静かな緊張

「はあぁぁ……もう、電車なんて乗りたくない…」
「人多いのは最初だけだったじゃん。それにピーク過ぎてたからマシな方だよ」
「五条さんで圧死するかと思ったんですけど…」
「ははっごめんね!体が大きいとこういう時困るよ」

 確かにこれだけ高身長じゃ日常生活大変だろうなぁと自慢げに笑っている顔を見上げていると、死んだ目してないで元気出して!もう着くからさ!と背中を軽く叩かれて改札を出た。
 舗装された道路の脇には手入れされたモミジが並んでいるが、その奥には狸や鹿が出てきそうな森がずっと続いている。

「結構田舎なんですね」
「郊外はこんなもんよ」
「なるほど…」
「まあ用もないのにこんなとこ来ないかぁ〜」
「でも!山登りに来たみたいで、雨上がりで空気も澄んでるし気持ちいいです」
「そうだね〜。ここなら執筆活動も捗りそうだね?」
「いや、引っ越す気はないですよ…?」

 そんな他愛もない話をしながらコンクリートの道から外れて石畳の道を歩いていると、あっという間にそれらしき建物が見えてきた。
 山登りに来たみたいとは言ったが、本当に山の中にあるんだ。神社やお寺みたい。たしかに執筆のとき想像していた宗教施設にも似ている。
 長い足でゆっくり歩いてくれる五条さんの後ろを着いて行き、鳥居と立派なくぐり戸を見上げながら通り過ぎようとした時だった。柱に付けられた表札がちらりと目に入る。

「東京都立…呪術高等専門学校…?じゅじゅつ??」
「うん。ここは呪術教育機関なんだ」
「じゅじゅつ…とは?」
「後でゆっくり説明してあげる〜」

 じゅじゅつ?呪術ってナニ?宗教施設に似てるって言ってたけどもしかしてがちがちの宗教学校来ちゃった?というか本当に学校?普通に着いてきちゃったけど大丈夫そ?帰れそ?
 とりあえず迷子になれば終わるので五条さんからは離れないようにしなければならない。
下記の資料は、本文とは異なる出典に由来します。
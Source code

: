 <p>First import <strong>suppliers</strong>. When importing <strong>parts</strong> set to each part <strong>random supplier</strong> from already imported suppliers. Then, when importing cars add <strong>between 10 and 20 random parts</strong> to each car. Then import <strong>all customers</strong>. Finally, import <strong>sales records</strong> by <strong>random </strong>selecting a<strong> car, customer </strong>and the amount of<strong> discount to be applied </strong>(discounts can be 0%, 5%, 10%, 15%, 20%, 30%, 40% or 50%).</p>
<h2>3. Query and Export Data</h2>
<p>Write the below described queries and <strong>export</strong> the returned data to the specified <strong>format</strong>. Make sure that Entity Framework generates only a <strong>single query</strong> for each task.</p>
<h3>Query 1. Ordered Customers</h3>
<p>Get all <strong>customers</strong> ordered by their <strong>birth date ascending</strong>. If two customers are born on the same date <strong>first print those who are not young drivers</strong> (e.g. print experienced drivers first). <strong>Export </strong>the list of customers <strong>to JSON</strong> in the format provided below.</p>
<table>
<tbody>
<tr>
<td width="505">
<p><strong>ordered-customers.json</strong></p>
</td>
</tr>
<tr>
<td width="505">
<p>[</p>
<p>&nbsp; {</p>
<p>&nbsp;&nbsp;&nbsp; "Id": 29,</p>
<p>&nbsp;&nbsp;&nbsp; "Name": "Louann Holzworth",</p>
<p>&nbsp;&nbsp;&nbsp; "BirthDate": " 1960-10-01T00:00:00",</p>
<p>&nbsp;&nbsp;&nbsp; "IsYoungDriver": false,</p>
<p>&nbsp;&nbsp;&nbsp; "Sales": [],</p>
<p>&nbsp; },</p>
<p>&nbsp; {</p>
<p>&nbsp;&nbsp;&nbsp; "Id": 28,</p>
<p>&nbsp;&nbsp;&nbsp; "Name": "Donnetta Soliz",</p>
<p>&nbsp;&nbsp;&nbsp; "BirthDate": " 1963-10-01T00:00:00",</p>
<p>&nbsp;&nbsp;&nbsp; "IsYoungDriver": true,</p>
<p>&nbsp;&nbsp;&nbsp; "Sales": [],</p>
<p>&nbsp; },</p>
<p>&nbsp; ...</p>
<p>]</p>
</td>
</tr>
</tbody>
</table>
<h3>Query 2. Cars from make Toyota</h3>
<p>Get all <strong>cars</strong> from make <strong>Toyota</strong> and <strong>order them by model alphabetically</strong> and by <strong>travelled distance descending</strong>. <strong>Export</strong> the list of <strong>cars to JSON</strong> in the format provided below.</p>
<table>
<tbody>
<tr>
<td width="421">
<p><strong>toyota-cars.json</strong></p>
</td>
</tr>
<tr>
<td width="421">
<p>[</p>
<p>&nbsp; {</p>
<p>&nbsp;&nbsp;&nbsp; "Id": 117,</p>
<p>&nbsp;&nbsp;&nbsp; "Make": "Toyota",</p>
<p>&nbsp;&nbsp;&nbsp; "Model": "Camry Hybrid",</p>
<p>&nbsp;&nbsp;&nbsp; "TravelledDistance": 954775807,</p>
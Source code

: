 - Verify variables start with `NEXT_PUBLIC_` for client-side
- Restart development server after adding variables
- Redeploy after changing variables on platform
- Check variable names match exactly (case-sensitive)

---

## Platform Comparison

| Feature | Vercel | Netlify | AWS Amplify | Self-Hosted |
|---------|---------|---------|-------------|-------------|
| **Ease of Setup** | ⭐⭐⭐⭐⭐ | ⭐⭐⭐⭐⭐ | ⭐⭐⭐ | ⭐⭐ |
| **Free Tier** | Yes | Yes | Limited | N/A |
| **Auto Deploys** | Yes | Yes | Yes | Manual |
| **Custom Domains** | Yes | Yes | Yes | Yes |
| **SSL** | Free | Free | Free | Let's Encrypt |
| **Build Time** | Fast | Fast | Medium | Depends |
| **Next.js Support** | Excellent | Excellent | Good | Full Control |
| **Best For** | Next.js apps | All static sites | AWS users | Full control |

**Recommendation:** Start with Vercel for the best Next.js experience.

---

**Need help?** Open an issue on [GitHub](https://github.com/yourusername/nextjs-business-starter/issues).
宗教というものに悪い印象はないが、イケメンに釣られてきたということで心配しかない。
 ギギギギギギ…バタン、と重々しい音を立てて背後の扉が閉まる。気づけばいくつかのロウソクのみが灯された薄暗い部屋にいた。オワタ。

「座禅すればいいですか?」
「ん?」
「待ってください。懺悔ですか?」
「もしかしてテンパってる?ウケる」
「悟、何も説明せずに連れてきたのか」
「ヒィッ!」
「……」

 パニックで目の前に人がいるのに全く気づかなかった。しかもお化けでも見たかの様な悲鳴を上げてしまった。申し訳ない。
 私がはにかむ様に唇を歪めると、五条さんは手を口元に当てて笑いを必死で噛み殺す。気まずすぎる帰りたい。

「あの、す、すいません。おどどいてしまって…」
「くくっ…落ち着いてよ詩織。こちらは夜蛾正道学長」
「初めまして…相川詩織です。えっと、無宗教です」
「よろしく。ここはただの宗教学校じゃなく、れっきとした呪いを学ぶ学校になる。悟からは君が呪術を扱うと聞いているんだが」
「初耳ですが」
「詩織。これ、籠の中にいるの見える?」
「何もいませんが」

 鳥籠を目の前に差し出されるが、その中には鳥どころか何もいない。
 首を傾げて五条さんの顔を見るとサングラスを取り、ロウソクの火で少し黄みがかった碧眼を私に近づけた。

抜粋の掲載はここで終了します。